Message From the Dean
By now you are all aware that a commitment has been made by the President to transfer Holden Hall to the College of Engineering. While an upheaval such as this results in a variety of emotions, I have presented a plan to the Provost that should benefit Arts & Sciences going forward. Key components of this plan are as follows. The first is the construction of a new Physical Sciences building just south of the current Physics & Astronomy/Geosciences building. This building would be the future home of the departments of Physics & Astronomy, and Geosciences—including atmospheric sciences and geography—as well as some associated units. Secondly, the current Physics & Astronomy/Geosciences Building would be renovated to become Arts & Sciences Hall—the future home of the College and the departments that are currently in Holden Hall. The third component of the plan is adequate space in ESB I and II to accommodate the laboratory facility stresses and growth in the departments of Biology and of Chemistry/Biochemistry. Assignment/reassignment control of this space is also necessary. A fourth component is renovation of the wing of the Mathematics building that comprises the vestigial remains of the original campus library. Under this plan, Arts & Sciences would retain a consolidated position on Memorial Circle, befitting its status as one of the four founding colleges, as well as the largest college, on campus.

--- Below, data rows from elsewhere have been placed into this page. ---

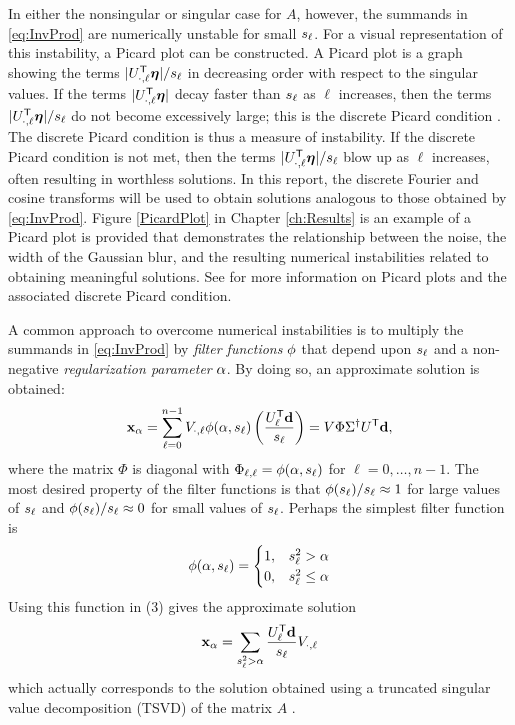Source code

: In either the nonsingular or singular case for $A$, however, the summands in \eqref{eq:InvProd} are numerically unstable for small $s_\ell$. For a visual representation of this instability, a Picard plot can be constructed. A Picard plot is a graph showing the terms $|{U}^\mathsf{T}_{\cdot,\ell}\bm{\eta}|/s_\ell$ in decreasing order with respect to the singular values. If the terms $|{U}^\mathsf{T}_{\cdot,\ell}\bm{\eta}|$ decay faster than $s_\ell$ as $\ell$ increases, then the terms $|{U}^\mathsf{T}_{\cdot,\ell}\bm{\eta}|/s_\ell$ do not become excessively large; this is the discrete Picard condition \cite{ABT}. The discrete Picard condition is thus a measure of instability. If the discrete Picard condition is not met, then the terms $|{U}^\mathsf{T}_{\cdot,\ell}\bm{\eta}|/s_\ell$ blow up as $\ell$ increases, often resulting in worthless solutions. In this report, the discrete Fourier and cosine transforms will be used to obtain solutions analogous to those obtained by \eqref{eq:InvProd}. Figure \ref{PicardPlot} in Chapter \ref{ch:Results} is an example of a Picard plot is provided that demonstrates the relationship between the noise, the width of the Gaussian blur, and the resulting numerical instabilities related to obtaining meaningful solutions. See \cite{Hansen1990} for more information on Picard plots and the associated discrete Picard condition. \par 
A common approach to overcome numerical instabilities is to multiply the summands in \eqref{eq:InvProd} by \textit{filter functions} $\phi$ that depend upon $s_\ell$ and a non-negative \textit{regularization parameter} $\alpha$. By doing so, an approximate solution is obtained:
\begin{equation}
\mathbf{x}_\alpha = \sum_{\ell = 0}^{n-1} V_{\cdot,\ell}\phi(\alpha,s_\ell)\left(\frac{{{U}^\mathsf{T}_\ell}\mathbf{d}}{s_\ell}\right) = V\Phi\Sigma^\dagger {U}^\mathsf{T}\mathbf{d},
\label{eq:ApproxSol}
\end{equation}
where the matrix $\Phi$ is diagonal with $\Phi_{\ell,\ell} = \phi(\alpha,s_\ell)$ for $\ell = 0,\ldots,{n-1}$. The most desired property of the filter functions is that $\phi(s_\ell)/s_\ell \approx 1$  for large values of $s_\ell$ and $\phi(s_\ell)/s_\ell \approx 0$ for small values of $s_\ell$.  Perhaps the simplest filter function is
\[\phi(\alpha,s_\ell) = \begin{cases}
1, & s_\ell^2 > \alpha \\
0, & s_\ell^2 \leq \alpha
\end{cases}\]
Using this function in (3) gives the approximate solution
\[\mathbf{x}_\alpha = \sum_{s_\ell^2 > \alpha} \frac{{{U}^\mathsf{T}_\ell}\mathbf{d}}{s_\ell}V_{\cdot,\ell}\]
which actually corresponds to the solution obtained using a truncated singular value decomposition (TSVD) of the matrix $A$ \cite[p.~3-5]{Vogel:2002}. \par

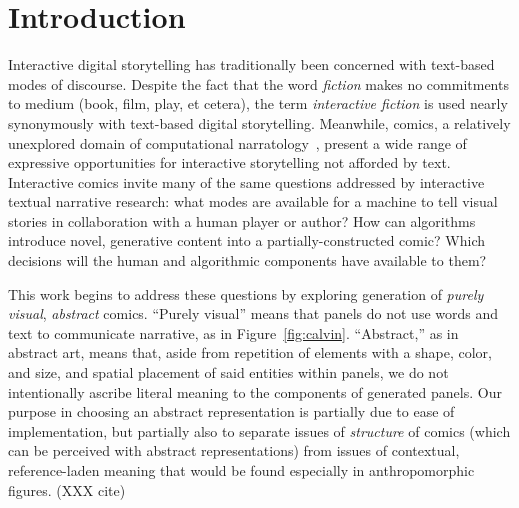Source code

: \section{Introduction}

Interactive digital storytelling has traditionally been concerned with
text-based modes of discourse. Despite the fact that the word {\em fiction}
makes no commitments to medium (book, film, play, et cetera), the term {\em
interactive fiction} is used nearly synonymously with text-based digital
storytelling. Meanwhile, comics, a relatively unexplored domain of
computational narratology~\cite{mani2012computational}, present a wide
range of expressive opportunities for interactive storytelling not afforded
by text.  Interactive comics invite many of the same questions addressed by
interactive textual narrative research: what modes are available for a
machine to tell visual stories in collaboration with a human player or
author? How can algorithms introduce novel, generative content into a
partially-constructed comic?  Which decisions will the human and
algorithmic components have available to them?

This work begins to address these questions by exploring generation of {\em
purely visual}, {\em abstract} comics. ``Purely visual'' means that panels
do not use words and text to communicate narrative, as in
Figure~\ref{fig:calvin}. ``Abstract,'' as in abstract art, means that,
aside from repetition of elements with a shape, color, and size, and
spatial placement of said entities within panels, we do not intentionally
ascribe literal meaning to the components of generated panels. Our purpose
in choosing an abstract representation is partially due to ease of
implementation, but partially also to separate issues of {\em structure} of
comics (which can be perceived with abstract representations) from issues
of contextual, reference-laden meaning that would be found especially in
anthropomorphic figures. (XXX cite)


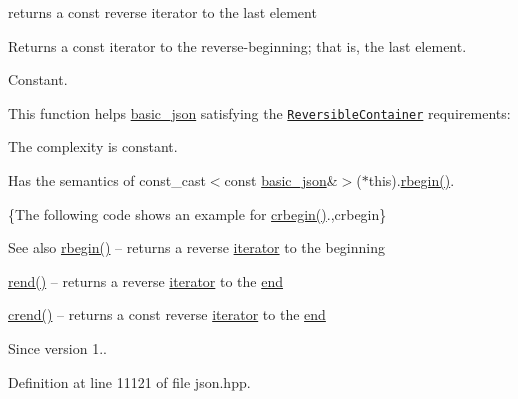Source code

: returns a const reverse iterator to the last element 

Returns a const iterator to the reverse-\/beginning; that is, the last element.

  Constant.

This function helps {\ttfamily \hyperlink{classnlohmann_1_1basic__json}{basic\+\_\+json}} satisfying the \href{http://en.cppreference.com/w/cpp/concept/ReversibleContainer}{\tt Reversible\+Container} requirements\+:
\begin{DoxyItemize}
\item The complexity is constant.
\item Has the semantics of {\ttfamily const\+\_\+cast$<$const \hyperlink{classnlohmann_1_1basic__json}{basic\+\_\+json}\&$>$($\ast$this).\hyperlink{classnlohmann_1_1basic__json_a1ef93e2006dbe52667294f5ef38b0b10}{rbegin()}}.
\end{DoxyItemize}

\{The following code shows an example for {\ttfamily \hyperlink{classnlohmann_1_1basic__json_a1e0769d22d54573f294da0e5c6abc9de}{crbegin()}}.,crbegin\}

\begin{DoxySeeAlso}{See also}
\hyperlink{classnlohmann_1_1basic__json_a1ef93e2006dbe52667294f5ef38b0b10}{rbegin()} -- returns a reverse \hyperlink{classnlohmann_1_1basic__json_a099316232c76c034030a38faa6e34dca}{iterator} to the beginning 

\hyperlink{classnlohmann_1_1basic__json_ac77aed0925d447744676725ab0b6d535}{rend()} -- returns a reverse \hyperlink{classnlohmann_1_1basic__json_a099316232c76c034030a38faa6e34dca}{iterator} to the \hyperlink{classnlohmann_1_1basic__json_a13e032a02a7fd8a93fdddc2fcbc4763c}{end} 

\hyperlink{classnlohmann_1_1basic__json_a5795b029dbf28e0cb2c7a439ec5d0a88}{crend()} -- returns a const reverse \hyperlink{classnlohmann_1_1basic__json_a099316232c76c034030a38faa6e34dca}{iterator} to the \hyperlink{classnlohmann_1_1basic__json_a13e032a02a7fd8a93fdddc2fcbc4763c}{end}
\end{DoxySeeAlso}
\begin{DoxySince}{Since}
version 1.. 
\end{DoxySince}


Definition at line 11121 of file json.\+hpp.

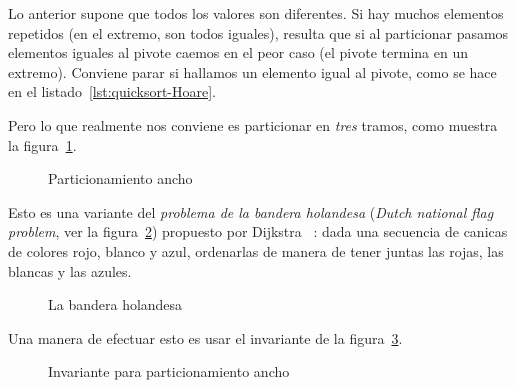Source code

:   Lo anterior supone que todos los valores son diferentes.
  Si hay muchos elementos repetidos
  (en el extremo,
   son todos iguales),
  resulta que si al particionar pasamos elementos iguales al pivote
  caemos en el peor caso
  (el pivote termina en un extremo).
  Conviene parar si hallamos un elemento igual al pivote,
  como se hace en el listado~\ref{lst:quicksort-Hoare}.

  Pero lo que realmente nos conviene es particionar en \emph{tres} tramos,
  como muestra la figura~\ref{fig:fat-partition}.
  \begin{figure}[htbp]
    \centering
    \caption{Particionamiento ancho}
    \label{fig:fat-partition}
  \end{figure}
  Esto es una variante del \emph{problema de la bandera holandesa}
  (\emph{\foreignlanguage{english}{Dutch national flag problem}},
   ver la figura~\ref{fig:dutch-flag})
  propuesto por Dijkstra~%
    \cite{dijkstra76:_discipline_programming}:
  dada una secuencia de canicas de colores rojo, blanco y azul,
  ordenarlas de manera de tener juntas las rojas, las blancas y las azules.
  \begin{figure}[ht]
    \centering
    \caption{La bandera holandesa}
    \label{fig:dutch-flag}
  \end{figure}
  Una manera de efectuar esto
  es usar el invariante de la figura~\ref{fig:fat-partition-invariant}.
  \begin{figure}[ht]
    \centering
    \caption{Invariante para particionamiento ancho}
    \label{fig:fat-partition-invariant}
  \end{figure}
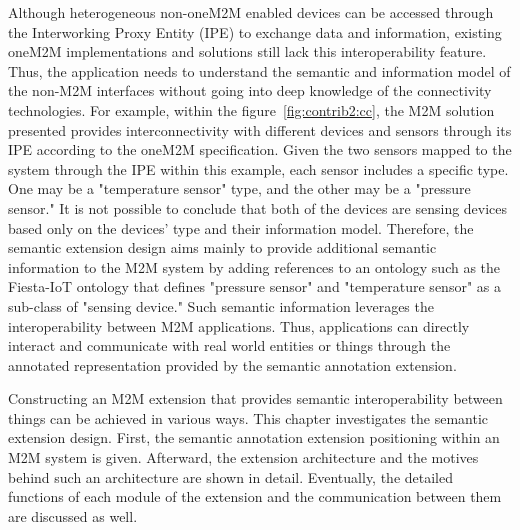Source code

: Although heterogeneous non-oneM2M enabled devices can be accessed through the Interworking Proxy Entity (IPE) to exchange data and information, existing oneM2M implementations and solutions still lack this interoperability feature. Thus, the application needs to understand the semantic and information model of the non-M2M interfaces without going into deep knowledge of the connectivity technologies. For example, within the figure~\ref{fig:contrib2:cc}, the M2M solution presented provides interconnectivity with different devices and sensors through its IPE according to the oneM2M specification. Given the two sensors mapped to the system through the IPE within this example, each sensor includes a specific type. One may be a "temperature sensor" type, and the other may be a "pressure sensor." It is not possible to conclude that both of the devices are sensing devices based only on the devices’ type and their information model. Therefore, the semantic extension design aims mainly to provide additional semantic information to the M2M system by adding references to an ontology such as the Fiesta-IoT ontology that defines "pressure sensor" and "temperature sensor" as a sub-class of "sensing device." Such semantic information leverages the interoperability between M2M applications. Thus, applications can directly interact and communicate with real world entities or things through the annotated representation provided by the semantic annotation extension.\par
Constructing an M2M extension that provides semantic interoperability between things can be achieved in various ways. This chapter investigates the semantic extension design. First, the semantic annotation extension positioning within an M2M system is given. Afterward, the extension architecture and the motives behind such an architecture are shown in detail. Eventually, the detailed functions of each module of the extension and the communication between them are discussed as well.

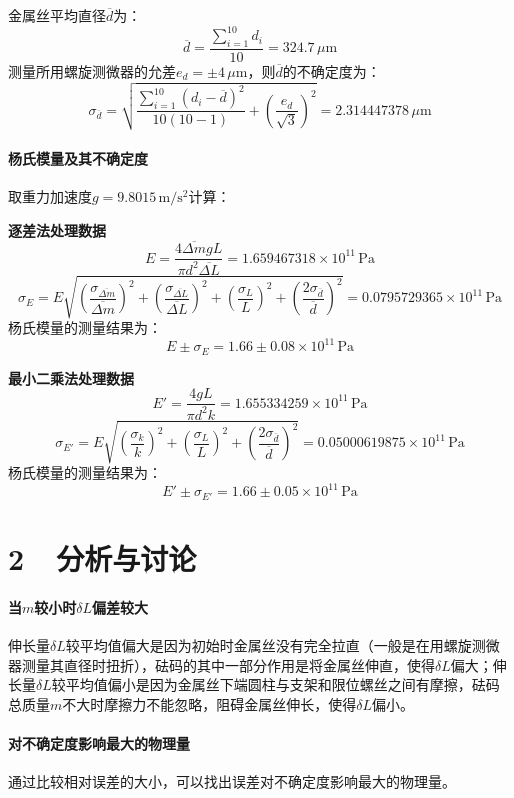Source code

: \documentclass[a4paper,fontset=windows]{ctexart}
\begin{document}
    金属丝平均直径$\overline{d}$为：
    \[
    \overline{d} = \frac{\sum\limits_{i=1}^{10}d_i}{10} = 324.7\,\mu\mathrm{m}
    \]
    测量所用螺旋测微器的允差$e_d = \pm 4\,\mu\mathrm{m}$，则$\overline{d}$的不确定度为：
    \[
    \sigma_{\overline{d}} = \sqrt{\frac{\sum\limits_{i=1}^{10}(d_i - \overline{d})^2}{10(10-1)} + \left(\frac{e_d}{\sqrt{3}}\right)^2} = 2.314447378\,\mu\mathrm{m}
    \]

    \paragraph*{杨氏模量及其不确定度} 取重力加速度$g = 9.8015\,\mathrm{m/s^2}$计算：

    \textbf{逐差法处理数据}
    \[
    E = \frac{4\overline{\Delta m}gL}{\pi d^2\overline{\Delta L}} = 1.659467318\times10^{11}\,\mathrm{Pa}
    \]
    \[
    \sigma_E = E\sqrt{\left(\frac{\sigma_{\overline{\Delta m}}}{\overline{\Delta m}}\right)^2 + \left(\frac{\sigma_{\overline{\Delta L}}}{\overline{\Delta L}}\right)^2 + \left(\frac{\sigma_L}{L}\right)^2 + \left(\frac{2\sigma_{\overline{d}}}{\overline{d}}\right)^2} = 0.0795729365\times10^{11}\,\mathrm{Pa}
    \]
    杨氏模量的测量结果为：
    \[
    E \pm \sigma_E = 1.66 \pm 0.08\times10^{11}\,\mathrm{Pa}
    \]

    \textbf{最小二乘法处理数据}
    \[
    E' = \frac{4gL}{\pi d^2 k} = 1.655334259\times10^{11}\,\mathrm{Pa}
    \]
    \[
    \sigma_{E'} = E\sqrt{\left(\frac{\sigma_k}{k}\right)^2 + \left(\frac{\sigma_L}{L}\right)^2 + \left(\frac{2\sigma_{\overline{d}}}{\overline{d}}\right)^2} = 0.05000619875\times10^{11}\,\mathrm{Pa}
    \]
    杨氏模量的测量结果为：
    \[
    E' \pm \sigma_{E'} = 1.66 \pm 0.05\times10^{11}\,\mathrm{Pa}
    \]

    \section*{2\ \  分析与讨论}

    \paragraph*{当$m$较小时$\delta L$偏差较大} 伸长量$\delta L$较平均值偏大是因为初始时金属丝没有完全拉直（一般是在用螺旋测微器测量其直径时扭折），砝码的其中一部分作用是将金属丝伸直，使得$\delta L$偏大；伸长量$\delta L$较平均值偏小是因为金属丝下端圆柱与支架和限位螺丝之间有摩擦，砝码总质量$m$不大时摩擦力不能忽略，阻碍金属丝伸长，使得$\delta L$偏小。

    \paragraph*{对不确定度影响最大的物理量} 通过比较相对误差的大小，可以找出误差对不确定度影响最大的物理量。
\end{document}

The opportunity to provide input into the design of a new physical science building as well as the renovations of the old "Science" building and the Mathematics building will allow the faculty involved to develop 21st century facilities. The location on the circle will continue to support branding opportunities for Arts & Sciences, including our successful and visible faculty/staff/alumni tailgates and A&S Student Day. These changes are not imminent. Financing for the new building and renovations of existing facilities will have to be raised during the next University fund raising campaign. A&S facilities needs will be around $110M. The President and Provost are aware of the coordination that must be undertaken to ensure that building and moves are accomplished in the necessary order.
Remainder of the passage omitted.